# Actor Critic Network

Both value and policy based methods have big drawbacks. That's why we use "hybrid method" Actor Critic, which has two networks:
- a Critic which measures how good the taken action is
- an Actor that controls how our agent behaves

The Policy Gradient method has a big problem because of Monte Carlo, which waits until the end of episode to calculate the reward. We may conclude that if we have a high reward $R(t)$, all actions that we took were good, even if some were really bad.

## Actor Critic

Instead of waiting until the end of the episode as we do in Monte Carlo REINFORCE, we make an update at each step (TD Learning).

Because we do an update at each time step, we can't use the total rewards $R(t)$. Instead, we need to train a Critic model that approximates the Q-value function. This value function replaces the reward function in policy gradient that calculates the rewards only at the end of the episode.

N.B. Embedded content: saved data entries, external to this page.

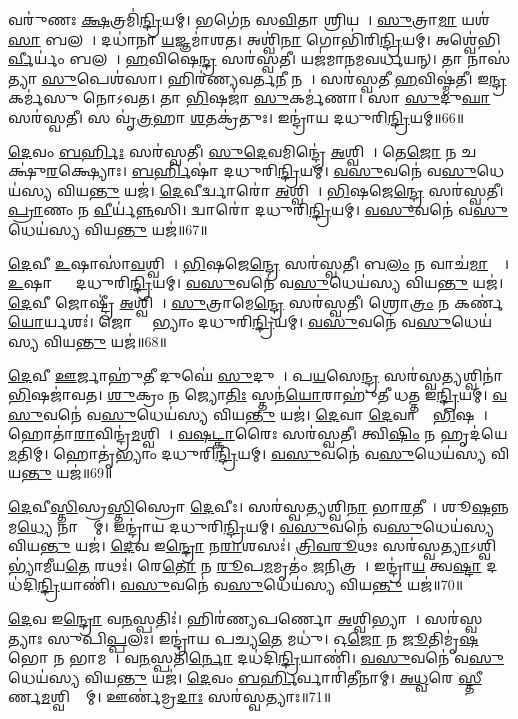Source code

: 𑌵𑌰𑍁॑𑌣𑌃 \ul{𑌕𑍍𑌷}𑌤𑍍𑌰𑌮𑌿॑\ul{𑌨𑍍𑌦𑍍𑌰𑌿}𑌯𑌮𑍍।
𑌭𑌗𑍇॑𑌨 𑌸\ul{𑌵𑌿}𑌤𑌾 𑌶𑍍𑌰𑌿𑌯𑌮𑍍᳚।
\ul{𑌸𑍁}𑌤𑍍𑌰𑌾\ul{𑌮𑌾} 𑌯𑌶॑\ul{𑌸𑌾} 𑌬𑌲𑌮𑍍᳚।
𑌦𑌧𑌾॑𑌨𑌾 \ul{𑌯}𑌜𑍍𑌞𑌮𑌾॑𑌶𑌤।
𑌅𑌶𑍍𑌵𑌿॑\ul{𑌨𑌾} 𑌗𑍋𑌭𑌿॑𑌰𑌿\ul{𑌨𑍍𑌦𑍍𑌰𑌿}𑌯𑌮𑍍।
𑌅𑌶𑍍𑌵𑍇॑𑌭𑌿\ul{𑌰𑍍𑌵𑍀}𑌰𑍍𑌯𑌂॑ 𑌬𑌲𑌮𑍍᳚।
\ul{𑌹}𑌵𑌿𑌷𑍇\ul{𑌨𑍍𑌦𑍍𑌰}\ul{} 𑌸𑌰॑𑌸𑍍𑌵𑌤𑍀।
𑌯𑌜॑𑌮𑌾𑌨𑌮𑌵𑌰𑍍𑌧𑌯𑌨𑍍।
𑌤𑌾 𑌨𑌾𑌸॑𑌤𑍍𑌯𑌾 \ul{𑌸𑍁}𑌪𑍇𑌶॑𑌸𑌾।
𑌹𑌿𑌰॑𑌣𑍍𑌯𑌵𑌰𑍍𑌤\ul{𑌨𑍀} 𑌨𑌰𑌾᳚।
𑌸𑌰॑𑌸𑍍𑌵𑌤𑍀 \ul{𑌹}𑌵𑌿𑌷𑍍𑌮॑𑌤𑍀।
𑌇\ul{𑌨𑍍𑌦𑍍𑌰} 𑌕𑌰𑍍𑌮॑𑌸𑍁 𑌨𑍋𑌽𑌵𑌤।
𑌤𑌾 \ul{𑌭𑌿}𑌷𑌜𑌾॑ \ul{𑌸𑍁}𑌕𑌰𑍍𑌮॑𑌣𑌾।
𑌸𑌾 \ul{𑌸𑍁}𑌦𑍁\ul{𑌘𑌾} 𑌸𑌰॑𑌸𑍍𑌵𑌤𑍀।
𑌸 𑌵𑍃॑\ul{𑌤𑍍𑌰}𑌹𑌾 \ul{𑌶}𑌤𑌕𑍍𑌰॑𑌤𑍁𑌃।
𑌇𑌨𑍍𑌦𑍍𑌰𑌾॑𑌯 𑌦𑌧𑍁𑌰𑌿\ul{𑌨𑍍𑌦𑍍𑌰𑌿}𑌯𑌮𑍍॥66॥\anuvakamend[\ul{𑌉}𑌭𑌾 𑌸𑌰॑𑌸𑍍𑌵\ul{𑌤𑍀} 𑌬𑌲॑𑌮𑌿\ul{𑌨𑍍𑌦𑍍𑌰𑌿}𑌯𑌨𑍍𑌨\ul{𑌰𑌾} 𑌷𑌟𑍍𑌚॑]

\ul{𑌦𑍇}𑌵𑌂 \ul{𑌬}\ul{𑌰𑍍}𑌹𑌿𑌃 𑌸𑌰॑𑌸𑍍𑌵𑌤𑍀।
\ul{𑌸𑍁}\ul{𑌦𑍇}𑌵𑌮𑌿𑌨𑍍𑌦𑍍𑌰𑍇॑ \ul{𑌅}𑌶𑍍𑌵𑌿𑌨𑌾᳚।
𑌤𑍇\ul{𑌜𑍋} 𑌨 𑌚𑌕𑍍𑌷𑍁॑\ul{𑌰}𑌕𑍍𑌷𑍍𑌯𑍋𑌃।
\ul{𑌬}\ul{𑌰𑍍}𑌹𑌿𑌷𑌾॑ 𑌦𑌧𑍁𑌰𑌿\ul{𑌨𑍍𑌦𑍍𑌰𑌿}𑌯𑌮𑍍।
\ul{𑌵}\ul{𑌸𑍁}𑌵𑌨𑍇॑ 𑌵\ul{𑌸𑍁}𑌧𑍇𑌯॑𑌸𑍍𑌯 𑌵𑌿𑌯\ul{𑌨𑍍𑌤𑍁} 𑌯𑌜॑।
\ul{𑌦𑍇}𑌵𑍀𑌰𑍍𑌦𑍍𑌵𑌾𑌰𑍋॑ \ul{𑌅}𑌶𑍍𑌵𑌿𑌨𑌾᳚।
\ul{𑌭𑌿}𑌷𑌜𑍇\ul{𑌨𑍍𑌦𑍍𑌰𑍇} 𑌸𑌰॑𑌸𑍍𑌵𑌤𑍀।
\ul{𑌪𑍍𑌰𑌾}𑌣𑌂 𑌨 \ul{𑌵𑍀}𑌰𑍍𑌯॑\ul{𑌨𑍍𑌨}𑌸𑌿।
𑌦𑍍𑌵𑌾𑌰𑍋॑ 𑌦𑌧𑍁𑌰𑌿\ul{𑌨𑍍𑌦𑍍𑌰𑌿}𑌯𑌮𑍍।
\ul{𑌵}\ul{𑌸𑍁}𑌵𑌨𑍇॑ 𑌵\ul{𑌸𑍁}𑌧𑍇𑌯॑𑌸𑍍𑌯 𑌵𑌿𑌯\ul{𑌨𑍍𑌤𑍁} 𑌯𑌜॑॥67॥

\ul{𑌦𑍇}𑌵𑍀 \ul{𑌉}𑌷𑌾𑌸𑌾॑\ul{𑌵}𑌶𑍍𑌵𑌿𑌨𑌾᳚।
\ul{𑌭𑌿}𑌷𑌜𑍇\ul{𑌨𑍍𑌦𑍍𑌰𑍇} 𑌸𑌰॑𑌸𑍍𑌵𑌤𑍀।
𑌬\ul{𑌲𑌂} 𑌨 𑌵𑌾𑌚॑\ul{𑌮𑌾}𑌸𑍍𑌯𑍇᳚।
\ul{𑌉}𑌷𑌾𑌭𑍍𑌯𑌾𑌂᳚ 𑌦𑌧𑍁𑌰𑌿\ul{𑌨𑍍𑌦𑍍𑌰𑌿}𑌯𑌮𑍍।
\ul{𑌵}\ul{𑌸𑍁}𑌵𑌨𑍇॑ 𑌵\ul{𑌸𑍁}𑌧𑍇𑌯॑𑌸𑍍𑌯 𑌵𑌿𑌯\ul{𑌨𑍍𑌤𑍁} 𑌯𑌜॑।
\ul{𑌦𑍇}𑌵𑍀 𑌜𑍋𑌷𑍍𑌟𑍍𑌰𑍀॑ \ul{𑌅}𑌶𑍍𑌵𑌿𑌨𑌾᳚।
\ul{𑌸𑍁}𑌤𑍍𑌰𑌾𑌮𑍇\ul{𑌨𑍍𑌦𑍍𑌰𑍇} 𑌸𑌰॑𑌸𑍍𑌵𑌤𑍀।
𑌶𑍍𑌰𑍋\ul{𑌤𑍍𑌰𑌂} 𑌨 𑌕𑌰𑍍𑌣॑\ul{𑌯𑍋}𑌰𑍍𑌯𑌶𑌃॑।
𑌜𑍋𑌷𑍍𑌟𑍍𑌰𑍀᳚𑌭𑍍𑌯𑌾𑌂 𑌦𑌧𑍁𑌰𑌿\ul{𑌨𑍍𑌦𑍍𑌰𑌿}𑌯𑌮𑍍।
\ul{𑌵}\ul{𑌸𑍁}𑌵𑌨𑍇॑ 𑌵\ul{𑌸𑍁}𑌧𑍇𑌯॑𑌸𑍍𑌯 𑌵𑌿𑌯\ul{𑌨𑍍𑌤𑍁} 𑌯𑌜॑॥68॥

\ul{𑌦𑍇}𑌵𑍀 \ul{𑌊}𑌰𑍍𑌜𑌾𑌹𑍁॑\ul{𑌤𑍀} 𑌦𑍁𑌘𑍇॑ \ul{𑌸𑍁}𑌦𑍁𑌘𑍇᳚।
𑌪\ul{𑌯}𑌸𑍇\ul{𑌨𑍍𑌦𑍍𑌰}\ul{} 𑌸𑌰॑𑌸𑍍𑌵\ul{𑌤𑍍𑌯}𑌶𑍍𑌵𑌿𑌨𑌾॑ \ul{𑌭𑌿}𑌷𑌜𑌾॑𑌵𑌤।
\ul{𑌶𑍁}𑌕𑍍𑌰𑌂 𑌨 𑌜𑍍𑌯𑍋\ul{𑌤𑌿𑌃} 𑌸𑍍𑌤𑌨॑\ul{𑌯𑍋}𑌰𑌾𑌹𑍁॑𑌤𑍀 𑌧𑌤𑍍𑌤 𑌇\ul{𑌨𑍍𑌦𑍍𑌰𑌿}𑌯𑌮𑍍।
\ul{𑌵}\ul{𑌸𑍁}𑌵𑌨𑍇॑ 𑌵\ul{𑌸𑍁}𑌧𑍇𑌯॑𑌸𑍍𑌯 𑌵𑌿𑌯\ul{𑌨𑍍𑌤𑍁} 𑌯𑌜॑।
\ul{𑌦𑍇}𑌵𑌾 \ul{𑌦𑍇}𑌵𑌾𑌨𑌾𑌂᳚ \ul{𑌭𑌿}𑌷𑌜𑌾᳚।
𑌹𑍋𑌤𑌾॑\ul{𑌰𑌾}𑌵𑌿𑌨𑍍𑌦𑍍𑌰॑\ul{𑌮}𑌶𑍍𑌵𑌿𑌨𑌾᳚।
\ul{𑌵}\ul{𑌷}\ul{𑌟𑍍𑌕𑌾}𑌰𑍈𑌃 𑌸𑌰॑𑌸𑍍𑌵𑌤𑍀।
𑌤𑍍𑌵𑌿\ul{𑌷𑌿𑌂} 𑌨 𑌹𑍃𑌦॑𑌯𑍇 \ul{𑌮}𑌤𑌿𑌮𑍍।
𑌹𑍋𑌤𑍃॑𑌭𑍍𑌯𑌾𑌂 𑌦𑌧𑍁𑌰𑌿\ul{𑌨𑍍𑌦𑍍𑌰𑌿}𑌯𑌮𑍍।
\ul{𑌵}\ul{𑌸𑍁}𑌵𑌨𑍇॑ 𑌵\ul{𑌸𑍁}𑌧𑍇𑌯॑𑌸𑍍𑌯 𑌵𑌿𑌯\ul{𑌨𑍍𑌤𑍁} 𑌯𑌜॑॥69॥

\ul{𑌦𑍇}𑌵𑍀\ul{𑌸𑍍𑌤𑌿}𑌸𑍍𑌰\ul{𑌸𑍍𑌤𑌿}𑌸𑍍𑌰𑍋 \ul{𑌦𑍇}𑌵𑍀𑌃।
𑌸𑌰॑𑌸𑍍𑌵\ul{𑌤𑍍𑌯}𑌶𑍍𑌵𑌿\ul{𑌨𑌾} 𑌭𑌾\ul{𑌰}𑌤𑍀𑌡𑌾᳚।
𑌶𑍂\ul{𑌷}𑌨𑍍𑌨 𑌮\ul{𑌧𑍍𑌯𑍇} 𑌨𑌾𑌭𑍍𑌯𑌾᳚𑌮𑍍।
𑌇𑌨𑍍𑌦𑍍𑌰𑌾॑𑌯 𑌦𑌧𑍁𑌰𑌿\ul{𑌨𑍍𑌦𑍍𑌰𑌿}𑌯𑌮𑍍।
\ul{𑌵}\ul{𑌸𑍁}𑌵𑌨𑍇॑ 𑌵\ul{𑌸𑍁}𑌧𑍇𑌯॑𑌸𑍍𑌯 𑌵𑌿𑌯\ul{𑌨𑍍𑌤𑍁} 𑌯𑌜॑।
\ul{𑌦𑍇}𑌵 𑌇\ul{𑌨𑍍𑌦𑍍𑌰𑍋} 𑌨\ul{𑌰𑌾}𑌶𑌸𑌃॑।
\ul{𑌤𑍍𑌰𑌿}\ul{𑌵}\ul{𑌰𑍂}𑌥𑌃 𑌸𑌰॑𑌸𑍍𑌵\ul{𑌤𑍍𑌯𑌾}\-𑌽𑌶𑍍𑌵𑌿𑌭𑍍𑌯𑌾॑𑌮𑍀𑌯\ul{𑌤𑍇} 𑌰𑌥𑌃॑।
𑌰𑍇\ul{𑌤𑍋} 𑌨 \ul{𑌰𑍂}𑌪\ul{𑌮}𑌮𑍃𑌤𑌂॑ \ul{𑌜}𑌨𑌿𑌤𑍍𑌰𑌮𑍍᳚।
𑌇𑌨𑍍𑌦𑍍𑌰𑌾॑\ul{𑌯} 𑌤𑍍𑌵\ul{𑌷𑍍𑌟𑌾} 𑌦𑌧॑𑌦𑌿\ul{𑌨𑍍𑌦𑍍𑌰𑌿}𑌯𑌾𑌣𑌿॑।
\ul{𑌵}\ul{𑌸𑍁}𑌵𑌨𑍇॑ 𑌵\ul{𑌸𑍁}𑌧𑍇𑌯॑𑌸𑍍𑌯 𑌵𑌿𑌯\ul{𑌨𑍍𑌤𑍁} 𑌯𑌜॑॥70॥

\ul{𑌦𑍇}𑌵 𑌇\ul{𑌨𑍍𑌦𑍍𑌰𑍋} 𑌵\ul{𑌨}𑌸𑍍𑌪𑌤𑌿𑌃॑।
𑌹𑌿𑌰॑𑌣𑍍𑌯𑌪𑌰𑍍𑌣𑍋 \ul{𑌅}𑌶𑍍𑌵𑌿𑌭𑍍𑌯𑌾𑌮𑍍᳚।
𑌸𑌰॑𑌸𑍍𑌵𑌤𑍍𑌯𑌾𑌃 𑌸𑍁𑌪𑌿\ul{𑌪𑍍𑌪}𑌲𑌃।
𑌇𑌨𑍍𑌦𑍍𑌰𑌾॑𑌯 𑌪𑌚𑍍𑌯\ul{𑌤𑍇} 𑌮𑌧𑍁॑।
𑌓\ul{𑌜𑍋} 𑌨 \ul{𑌜𑍂}𑌤𑌿𑌮𑍃॑\ul{𑌷}𑌭𑍋 𑌨 𑌭𑌾𑌮𑌮𑍍᳚।
𑌵\ul{𑌨}𑌸𑍍𑌪𑌤𑌿॑\ul{𑌰𑍍𑌨𑍋} 𑌦𑌧॑𑌦𑌿\ul{𑌨𑍍𑌦𑍍𑌰𑌿}𑌯𑌾𑌣𑌿॑।
\ul{𑌵}\ul{𑌸𑍁}𑌵𑌨𑍇॑ 𑌵\ul{𑌸𑍁}𑌧𑍇𑌯॑𑌸𑍍𑌯 𑌵𑌿𑌯\ul{𑌨𑍍𑌤𑍁} 𑌯𑌜॑।
\ul{𑌦𑍇}𑌵𑌂 \ul{𑌬}\ul{𑌰𑍍}𑌹𑌿𑌰𑍍𑌵𑌾𑌰𑌿॑𑌤𑍀𑌨𑌾𑌮𑍍।
\ul{𑌅}\ul{𑌧𑍍𑌵}𑌰𑍇 \ul{𑌸𑍍𑌤𑍀}𑌰𑍍𑌣\ul{𑌮}𑌶𑍍𑌵𑌿𑌭𑍍𑌯𑌾᳚𑌮𑍍।
𑌊𑌰𑍍𑌣॑𑌮𑍍𑌰\ul{𑌦𑌾𑌃} 𑌸𑌰॑𑌸𑍍𑌵𑌤𑍍𑌯𑌾𑌃॥71॥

Because we have two models (Actor and Critic) that must be trained, it means that we have two set of weights ($\theta$ for our action and $w$ for our Critic) that must be optimized separately:
$$\Delta \theta = \alpha_1 \nabla_{\theta}(\log \pi_{\theta}(s, a)) q_{w}(s, a)$$
$$\Delta w = \alpha_2 \nabla_{w} L(R(s, a) + \lambda q_{w}(s_{t + 1}, a_{t + 1}), q_{w}(s_t - a_t))$$

## Advantage Actor Critic

Value-based methods have high variability. To reduce this problem we use advantage function instead of value function:
$$A(s, a) = Q(s, a) - V(s)$$
where $V(s)$ is average value of that state. This function will tell us the improvement compared to the average the action taken at that state is.

The problem of implementing this advantage function is that is requires two value functions  -  $Q(s,a)$ and $V(s)$. Fortunately, we can use the TD error as a good estimator of the advantage function:
$$A(s, a) = Q(s, a) - V(s) = r + \lambda V(s') - V(s)$$

In [10]:
from __future__ import absolute_import
from __future__ import division
from __future__ import print_function

import tensorflow as tf
import numpy as np
import random

import gym

In [4]:
RANDOM_SEED = 40

random.seed(RANDOM_SEED)
np.random.seed(RANDOM_SEED)
tf.set_random_seed(RANDOM_SEED)

In [5]:
env = gym.make("CartPole-v0")

a_size = env.action_space.n
s_size = env.observation_space.shape[0]

print("Action space size: {}".format(a_size))
print("State space size: {}".format(s_size))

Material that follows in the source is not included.